Un estudio publicado en la revista 'PLOS Pathogens' ha revelado dos puntos estructurales en una de las proteínas del virus que causa la COVID-19 que pasan más desapercibidos por los anticuerpos generados tras la vacunación o la infección.
"Sabemos que el virus está cambiando, y es importante que podamos entender y predecir qué mutaciones afectan al curso de la infección. En este estudio, hemos podido demostrar que hay dos puntos de la proteína de espiga que son propensos a cambiar, para invadir el sistema inmunitario. Este tipo de conocimiento es crucial para que podamos anticiparnos al virus y ajustar nuestras estrategias para combatir la pandemia", explica Maria João Amorim, investigadora principal del Instituto Gulbenkian de Ciência (Portugal).
El estudio se centró en la estructura de la proteína de espiga del SARS-CoV-2. Para determinar el efecto de los cambios en esta proteína, el equipo de investigación utilizó técnicas que permiten expresarla en partículas virales que no son dañinas, que son fáciles de estudiar y que no requieren laboratorios de alta seguridad. Añadiendo anticuerpos, producidos tras la infección o la vacunación, a células y partículas virales en cultivo, es posible medir la protección que ejercen contra cada variante.

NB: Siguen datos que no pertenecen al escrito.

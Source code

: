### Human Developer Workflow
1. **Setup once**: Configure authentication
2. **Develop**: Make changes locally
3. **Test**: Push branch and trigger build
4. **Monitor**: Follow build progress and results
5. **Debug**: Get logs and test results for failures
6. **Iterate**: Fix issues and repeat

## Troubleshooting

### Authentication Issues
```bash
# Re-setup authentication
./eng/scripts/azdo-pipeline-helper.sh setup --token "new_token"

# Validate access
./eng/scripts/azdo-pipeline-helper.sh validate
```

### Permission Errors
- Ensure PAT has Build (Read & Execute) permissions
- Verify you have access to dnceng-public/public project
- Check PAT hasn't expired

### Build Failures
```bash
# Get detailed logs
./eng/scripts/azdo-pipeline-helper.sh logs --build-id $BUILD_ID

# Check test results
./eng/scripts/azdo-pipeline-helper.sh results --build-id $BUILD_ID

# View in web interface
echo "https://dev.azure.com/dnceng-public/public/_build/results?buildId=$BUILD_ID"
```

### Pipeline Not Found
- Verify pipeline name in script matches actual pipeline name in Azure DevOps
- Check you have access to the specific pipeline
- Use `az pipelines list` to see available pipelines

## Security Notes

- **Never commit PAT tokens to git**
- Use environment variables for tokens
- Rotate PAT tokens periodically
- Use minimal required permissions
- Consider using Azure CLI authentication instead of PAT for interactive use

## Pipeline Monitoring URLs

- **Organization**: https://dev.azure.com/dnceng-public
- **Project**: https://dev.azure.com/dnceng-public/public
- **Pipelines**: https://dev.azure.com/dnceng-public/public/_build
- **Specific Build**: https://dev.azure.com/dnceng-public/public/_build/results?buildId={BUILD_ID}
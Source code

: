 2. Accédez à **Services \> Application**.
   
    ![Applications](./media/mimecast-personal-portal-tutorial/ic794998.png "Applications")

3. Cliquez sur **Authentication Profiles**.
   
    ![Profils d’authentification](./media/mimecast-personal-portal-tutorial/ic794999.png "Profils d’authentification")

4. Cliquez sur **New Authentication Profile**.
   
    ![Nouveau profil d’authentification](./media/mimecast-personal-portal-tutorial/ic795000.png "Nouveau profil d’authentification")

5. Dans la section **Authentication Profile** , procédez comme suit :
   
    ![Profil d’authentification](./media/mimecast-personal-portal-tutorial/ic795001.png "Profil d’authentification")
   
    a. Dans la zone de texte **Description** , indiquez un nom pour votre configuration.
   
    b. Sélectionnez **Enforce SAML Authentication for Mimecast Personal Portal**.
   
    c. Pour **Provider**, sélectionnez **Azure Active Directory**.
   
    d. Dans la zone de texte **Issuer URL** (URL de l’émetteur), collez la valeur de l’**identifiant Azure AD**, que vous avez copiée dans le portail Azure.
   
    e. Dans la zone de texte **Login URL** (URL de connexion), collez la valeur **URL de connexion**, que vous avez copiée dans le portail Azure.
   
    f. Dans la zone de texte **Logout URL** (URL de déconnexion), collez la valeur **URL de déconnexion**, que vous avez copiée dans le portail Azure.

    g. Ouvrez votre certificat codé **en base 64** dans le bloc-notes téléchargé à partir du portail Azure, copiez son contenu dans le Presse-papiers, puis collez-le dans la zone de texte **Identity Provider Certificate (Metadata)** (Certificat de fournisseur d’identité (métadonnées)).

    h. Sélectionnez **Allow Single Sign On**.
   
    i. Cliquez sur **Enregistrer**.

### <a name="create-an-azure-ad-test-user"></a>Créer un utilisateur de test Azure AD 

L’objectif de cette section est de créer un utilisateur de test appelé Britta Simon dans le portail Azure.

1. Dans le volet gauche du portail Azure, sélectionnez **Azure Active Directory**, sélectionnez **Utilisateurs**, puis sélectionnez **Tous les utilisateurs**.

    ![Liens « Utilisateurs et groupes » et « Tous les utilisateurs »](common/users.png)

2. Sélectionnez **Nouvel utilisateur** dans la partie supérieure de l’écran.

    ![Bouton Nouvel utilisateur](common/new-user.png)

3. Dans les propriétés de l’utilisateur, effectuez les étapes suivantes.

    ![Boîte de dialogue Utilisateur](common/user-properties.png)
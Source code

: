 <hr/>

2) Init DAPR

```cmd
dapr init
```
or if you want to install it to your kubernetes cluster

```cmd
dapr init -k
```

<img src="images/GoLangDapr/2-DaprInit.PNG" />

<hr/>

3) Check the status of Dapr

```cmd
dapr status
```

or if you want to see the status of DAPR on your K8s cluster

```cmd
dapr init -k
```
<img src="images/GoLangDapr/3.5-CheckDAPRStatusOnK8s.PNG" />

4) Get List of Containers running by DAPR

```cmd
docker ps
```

"Mediante esta técnica, hemos detectado dos mutaciones en diferentes puntos de la proteína de espiga, que hacen que el virus evada los anticuerpos generados tras la infección o la administración de la vacuna. Además, esto ocurre sin comprometer su entrada en las células, ya que no afecta a la unión con el receptor celular necesario para este proceso. Con estos cambios, el virus sigue entrando en las células sin gran coste para la infección y evita el reconocimiento por parte de los anticuerpos", detalla Amorim.
A través de la simulación molecular y el análisis de decenas de estructuras, fue posible predecir qué mutaciones podrían dar una ventaja al virus, permitiéndole escapar de los anticuerpos generados por la enfermedad o por la vacuna, sin perder la capacidad de infectarnos de forma eficiente.
Cuando analizaron estos datos, había dos puntos que destacaban por tener el potencial de albergar mutaciones que podrían ser peligrosas. A continuación, las mutaciones se probaron en la mesa de laboratorio, donde se comprobó que tenían el potencial de evadir los anticuerpos. "Esto no habría sido posible sin una estrecha colaboración entre el trabajo experimental y el computacional, que es esencial para adelantarnos al virus", señala otro de los responsables de la investigación, Cláudio Soares.
Una de las mutaciones señaladas, denominada 484, ya había sido identificada anteriormente y está incluida en las variantes preocupantes de Brasil, Sudáfrica e India. La otra mutación, 494, surge como un nuevo punto estructural que probablemente cambie en el virus del SARS-CoV-2.
La mutación 494 está en la lista de variantes que actualmente investigan los Centros para el Control y la Prevención de Enfermedades de Estados Unidos (CDC, por sus siglas en inglés) y los organismos de Salud Pública de Inglaterra.
"Con este estudio, hemos podido demostrar que permite al virus escapar de los anticuerpos. Esto demuestra que debemos investigar la necesidad de desarrollar vacunas y terapias que puedan responder a estas mutaciones, así como determinar los mecanismos que permiten al virus replicarse sin ser reconocido", remacha Amorim.